» Problem to work on: Only lines containing "kiện" belong in the answer, each copied from the entries below.

» Data excerpts:
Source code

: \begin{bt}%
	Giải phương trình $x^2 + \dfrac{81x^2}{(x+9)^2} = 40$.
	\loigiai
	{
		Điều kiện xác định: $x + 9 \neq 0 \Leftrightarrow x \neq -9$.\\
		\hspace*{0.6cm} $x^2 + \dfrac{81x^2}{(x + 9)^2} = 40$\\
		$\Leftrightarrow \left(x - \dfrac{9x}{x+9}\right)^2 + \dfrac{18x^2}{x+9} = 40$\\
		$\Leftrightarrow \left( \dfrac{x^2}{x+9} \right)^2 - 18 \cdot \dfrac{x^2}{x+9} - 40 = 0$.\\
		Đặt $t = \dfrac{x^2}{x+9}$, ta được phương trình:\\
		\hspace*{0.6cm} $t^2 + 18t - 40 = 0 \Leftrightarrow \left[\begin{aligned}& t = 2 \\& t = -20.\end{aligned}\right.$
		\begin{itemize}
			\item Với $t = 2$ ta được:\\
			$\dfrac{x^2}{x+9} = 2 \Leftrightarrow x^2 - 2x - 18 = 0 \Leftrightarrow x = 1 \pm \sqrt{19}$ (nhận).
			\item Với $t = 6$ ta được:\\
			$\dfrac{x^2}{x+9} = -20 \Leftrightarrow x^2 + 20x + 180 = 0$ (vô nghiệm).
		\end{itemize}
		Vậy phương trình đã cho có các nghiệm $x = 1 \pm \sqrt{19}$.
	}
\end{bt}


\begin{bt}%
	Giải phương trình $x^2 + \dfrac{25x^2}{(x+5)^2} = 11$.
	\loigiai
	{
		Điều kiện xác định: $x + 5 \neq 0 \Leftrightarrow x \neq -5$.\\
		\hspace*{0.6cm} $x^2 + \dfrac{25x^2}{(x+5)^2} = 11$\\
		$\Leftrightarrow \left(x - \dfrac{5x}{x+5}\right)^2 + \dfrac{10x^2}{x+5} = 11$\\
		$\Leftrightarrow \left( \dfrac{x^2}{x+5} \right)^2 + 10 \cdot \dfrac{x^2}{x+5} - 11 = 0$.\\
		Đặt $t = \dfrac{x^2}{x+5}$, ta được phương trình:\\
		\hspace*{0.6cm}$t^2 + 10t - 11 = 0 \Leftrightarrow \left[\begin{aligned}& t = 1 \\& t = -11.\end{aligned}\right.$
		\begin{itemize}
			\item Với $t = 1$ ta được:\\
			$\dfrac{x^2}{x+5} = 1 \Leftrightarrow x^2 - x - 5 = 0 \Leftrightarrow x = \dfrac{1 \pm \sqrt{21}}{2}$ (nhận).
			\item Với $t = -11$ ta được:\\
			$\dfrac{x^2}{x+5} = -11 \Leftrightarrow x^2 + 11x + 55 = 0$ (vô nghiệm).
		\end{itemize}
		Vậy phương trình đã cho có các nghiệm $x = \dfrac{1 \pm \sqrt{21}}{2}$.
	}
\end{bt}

» Written answer:
		Điều kiện xác định: $x + 9 \neq 0 \Leftrightarrow x \neq -9$.\\
		Điều kiện xác định: $x + 5 \neq 0 \Leftrightarrow x \neq -5$.\\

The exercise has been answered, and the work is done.